● **ABOUT THIS EXERCISE**
Please reproduce the full set of data below exactly.

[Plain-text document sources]
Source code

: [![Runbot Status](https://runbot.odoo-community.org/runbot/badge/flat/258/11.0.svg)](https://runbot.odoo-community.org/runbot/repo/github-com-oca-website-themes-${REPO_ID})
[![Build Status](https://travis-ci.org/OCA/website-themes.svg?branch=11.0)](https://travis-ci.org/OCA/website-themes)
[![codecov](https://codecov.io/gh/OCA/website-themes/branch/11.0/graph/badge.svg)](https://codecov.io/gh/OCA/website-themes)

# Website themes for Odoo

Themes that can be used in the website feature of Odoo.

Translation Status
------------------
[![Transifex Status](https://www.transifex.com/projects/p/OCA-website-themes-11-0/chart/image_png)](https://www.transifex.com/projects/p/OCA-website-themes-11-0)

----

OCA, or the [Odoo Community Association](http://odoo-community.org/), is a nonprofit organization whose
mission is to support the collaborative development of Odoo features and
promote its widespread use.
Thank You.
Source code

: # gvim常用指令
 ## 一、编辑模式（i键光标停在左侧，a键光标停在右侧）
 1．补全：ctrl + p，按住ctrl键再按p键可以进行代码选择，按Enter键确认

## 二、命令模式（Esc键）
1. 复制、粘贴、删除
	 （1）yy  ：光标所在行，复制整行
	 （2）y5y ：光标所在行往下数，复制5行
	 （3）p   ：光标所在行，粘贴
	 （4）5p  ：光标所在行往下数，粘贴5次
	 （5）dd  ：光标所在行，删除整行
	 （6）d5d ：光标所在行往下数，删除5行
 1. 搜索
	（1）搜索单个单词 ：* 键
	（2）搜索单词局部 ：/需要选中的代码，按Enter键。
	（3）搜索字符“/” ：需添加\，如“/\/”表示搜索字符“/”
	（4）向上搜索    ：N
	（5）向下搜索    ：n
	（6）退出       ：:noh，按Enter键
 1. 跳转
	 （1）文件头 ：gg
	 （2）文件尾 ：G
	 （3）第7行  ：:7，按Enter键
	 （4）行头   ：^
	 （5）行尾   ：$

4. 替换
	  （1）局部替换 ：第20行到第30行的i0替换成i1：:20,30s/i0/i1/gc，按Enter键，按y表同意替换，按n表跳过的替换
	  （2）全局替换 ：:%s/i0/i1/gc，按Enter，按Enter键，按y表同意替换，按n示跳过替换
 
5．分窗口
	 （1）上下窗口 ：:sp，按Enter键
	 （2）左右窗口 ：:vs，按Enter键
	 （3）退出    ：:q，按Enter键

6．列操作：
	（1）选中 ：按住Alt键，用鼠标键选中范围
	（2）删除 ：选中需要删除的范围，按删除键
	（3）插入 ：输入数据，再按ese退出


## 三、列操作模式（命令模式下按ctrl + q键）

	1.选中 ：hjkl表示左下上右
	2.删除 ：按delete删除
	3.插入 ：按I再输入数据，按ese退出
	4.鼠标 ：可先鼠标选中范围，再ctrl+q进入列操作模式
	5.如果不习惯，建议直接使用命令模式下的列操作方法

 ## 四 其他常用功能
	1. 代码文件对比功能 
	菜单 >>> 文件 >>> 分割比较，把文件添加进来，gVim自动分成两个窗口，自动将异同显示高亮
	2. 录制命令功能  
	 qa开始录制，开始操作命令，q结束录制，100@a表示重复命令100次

● **ANSWER SECTION**
Source code

: [![Runbot Status](https://runbot.odoo-community.org/runbot/badge/flat/258/11.0.svg)](https://runbot.odoo-community.org/runbot/repo/github-com-oca-website-themes-${REPO_ID})
[![Build Status](https://travis-ci.org/OCA/website-themes.svg?branch=11.0)](https://travis-ci.org/OCA/website-themes)
[![codecov](https://codecov.io/gh/OCA/website-themes/branch/11.0/graph/badge.svg)](https://codecov.io/gh/OCA/website-themes)

# Website themes for Odoo

Themes that can be used in the website feature of Odoo.

Translation Status
------------------
[![Transifex Status](https://www.transifex.com/projects/p/OCA-website-themes-11-0/chart/image_png)](https://www.transifex.com/projects/p/OCA-website-themes-11-0)

----

OCA, or the [Odoo Community Association](http://odoo-community.org/), is a nonprofit organization whose
mission is to support the collaborative development of Odoo features and
promote its widespread use.
Thank You.
Source code

: # gvim常用指令
 ## 一、编辑模式（i键光标停在左侧，a键光标停在右侧）
 1．补全：ctrl + p，按住ctrl键再按p键可以进行代码选择，按Enter键确认

## 二、命令模式（Esc键）
1. 复制、粘贴、删除
	 （1）yy  ：光标所在行，复制整行
	 （2）y5y ：光标所在行往下数，复制5行
	 （3）p   ：光标所在行，粘贴
	 （4）5p  ：光标所在行往下数，粘贴5次
	 （5）dd  ：光标所在行，删除整行
	 （6）d5d ：光标所在行往下数，删除5行
 1. 搜索
	（1）搜索单个单词 ：* 键
	（2）搜索单词局部 ：/需要选中的代码，按Enter键。
	（3）搜索字符“/” ：需添加\，如“/\/”表示搜索字符“/”
	（4）向上搜索    ：N
	（5）向下搜索    ：n
	（6）退出       ：:noh，按Enter键
 1. 跳转
	 （1）文件头 ：gg
	 （2）文件尾 ：G
	 （3）第7行  ：:7，按Enter键
	 （4）行头   ：^
	 （5）行尾   ：$

4. 替换
	  （1）局部替换 ：第20行到第30行的i0替换成i1：:20,30s/i0/i1/gc，按Enter键，按y表同意替换，按n表跳过的替换
	  （2）全局替换 ：:%s/i0/i1/gc，按Enter，按Enter键，按y表同意替换，按n示跳过替换
 
5．分窗口
	 （1）上下窗口 ：:sp，按Enter键
	 （2）左右窗口 ：:vs，按Enter键
	 （3）退出    ：:q，按Enter键

6．列操作：
	（1）选中 ：按住Alt键，用鼠标键选中范围
	（2）删除 ：选中需要删除的范围，按删除键
	（3）插入 ：输入数据，再按ese退出


## 三、列操作模式（命令模式下按ctrl + q键）

	1.选中 ：hjkl表示左下上右
	2.删除 ：按delete删除
	3.插入 ：按I再输入数据，按ese退出
	4.鼠标 ：可先鼠标选中范围，再ctrl+q进入列操作模式
	5.如果不习惯，建议直接使用命令模式下的列操作方法

 ## 四 其他常用功能
	1. 代码文件对比功能 
	菜单 >>> 文件 >>> 分割比较，把文件添加进来，gVim自动分成两个窗口，自动将异同显示高亮
	2. 录制命令功能  
	 qa开始录制，开始操作命令，q结束录制，100@a表示重复命令100次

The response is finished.